On posture, outcomes, and operating at actual size
I’ve spent most of my career working backward from desired outcomes.
Decide what I want. Figure out how to get there. Adjust how I show up accordingly.
That approach works.
As I ramp up for 2026, I’m doing something different.
I’m letting attitude lead.
Not because outcomes stopped mattering. But because I’ve noticed something that’s hard to unsee once you do:
Targets have a way of negotiating posture.
When outcomes lead, you make small adjustments in advance.
- You become a little more flexible than necessary.
- You tolerate things you wouldn’t otherwise tolerate.
- You choose approaches that feel safer, more defensible.
Because you’re trying to affect that specific result.
All reasonable. All explainable.
And, over time, you become slightly, well, smaller than necessary.
Nothing broke to bring this into focus. Things were working.
They just required more self-management than felt honest.
- When targets lead, you’re constantly adjusting yourself to protect the outcome.
- When attitude leads, you decide how you’re willing to stand — and let outcomes follow.
That doesn’t mean abandoning goals. It means refusing to let them dictate posture.

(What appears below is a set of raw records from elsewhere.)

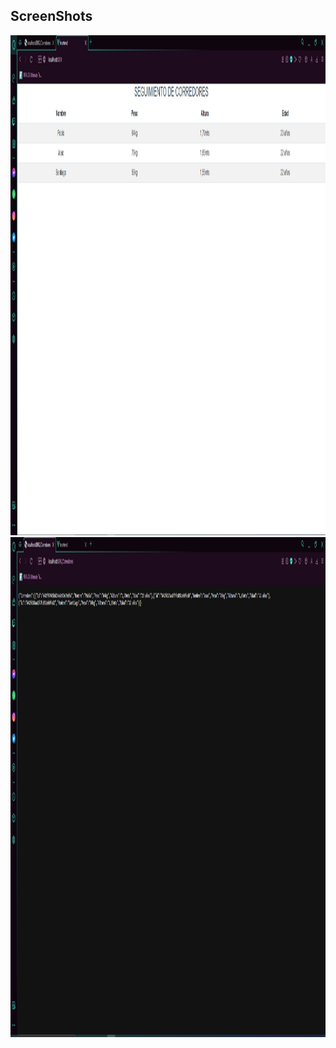 ## ScreenShots

<img src="assets/screenshot/frontend.PNG" height="800em" />

<img src="assets/screenshot/backend.PNG" height="800em" />

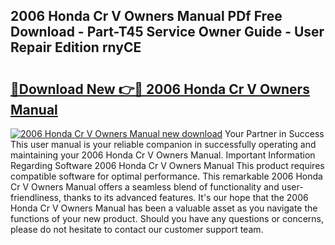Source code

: ## 2006 Honda Cr V Owners Manual PDf Free Download - Part-T45 Service Owner Guide - User Repair Edition rnyCE

# <h2><a href="http://bc2563.oget.top/?id=2006+Honda+Cr+V+Owners+Manual">🔗Download New 👉🔴 2006 Honda Cr V Owners Manual</a></h2>

[![2006 Honda Cr V Owners Manual new download](https://i.imgur.com/5g1atiW.png)](http://bc2563.oget.top/?id=2006+Honda+Cr+V+Owners+Manual)
Your Partner in Success This user manual is your reliable companion in successfully operating and maintaining your 2006 Honda Cr V Owners Manual. Important Information Regarding Software 2006 Honda Cr V Owners Manual This product requires compatible software for optimal performance. This remarkable 2006 Honda Cr V Owners Manual offers a seamless blend of functionality and user-friendliness, thanks to its advanced features. It's our hope that the 2006 Honda Cr V Owners Manual has been a valuable asset as you navigate the functions of your new product. Should you have any questions or concerns, please do not hesitate to contact our customer support team.
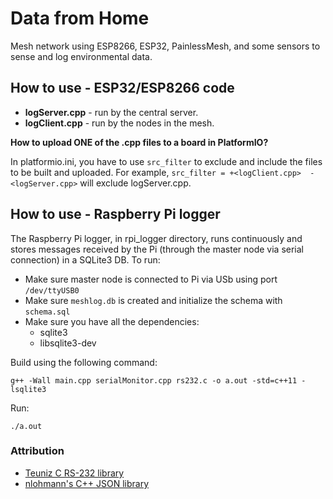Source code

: # Data from Home

Mesh network using ESP8266, ESP32, 
PainlessMesh, and some sensors to 
sense and log environmental data.

## How to use - ESP32/ESP8266 code

* **logServer.cpp** - run by the 
central server.
* **logClient.cpp** - run by the 
nodes in the mesh.

**How to upload ONE of the .cpp 
files to a board in PlatformIO?**

In platformio.ini, you have to 
use `src_filter` to exclude and 
include the files to be built and 
uploaded.  For example, 
`src_filter = +<logClient.cpp> 
-<logServer.cpp>` will exclude 
logServer.cpp.

## How to use - Raspberry Pi logger

The Raspberry Pi logger, in rpi_logger directory, runs continuously and stores messages received by the Pi (through the master node via serial connection) in a SQLite3 DB.  To run:

* Make sure master node is connected to Pi via USb using port `/dev/ttyUSB0`
* Make sure `meshlog.db` is created and initialize the schema with `schema.sql`
* Make sure you have all the dependencies:
    * sqlite3
    * libsqlite3-dev

Build using the following command:

`g++ -Wall main.cpp serialMonitor.cpp rs232.c -o a.out -std=c++11 -lsqlite3`

Run:

`./a.out`

### Attribution

* [Teuniz C RS-232 library](https://gitlab.com/Teuniz/RS-232)
* [nlohmann's C++ JSON library](https://github.com/nlohmann/json)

Leading with posture means being clear about tone, boundaries, and standards before you know exactly where things land. It’s operating at actual size.
Not inflated. Not aspirational. Not performative.
Actual.
For experienced people, that’s the uncomfortable part. Operating at actual size removes a familiar buffer. You can’t optimize yourself in advance. You have to let your stance be visible before results justify it.
That can feel risky.
But here’s what I’ve seen consistently:
When posture is right, outcomes tend to exceed planning.
When posture is compromised, no amount of planning really fixes it.
So as I ESCALATE & ELEVATE for 2026, I’m less interested in managing outcomes.
I’m more interested in managing how I show up before outcomes are clear.
Not because it guarantees success. But because it guarantees I won’t have to shrink to get wherever I’m going.
And in my experience, that’s usually when the best outcomes show up anyway.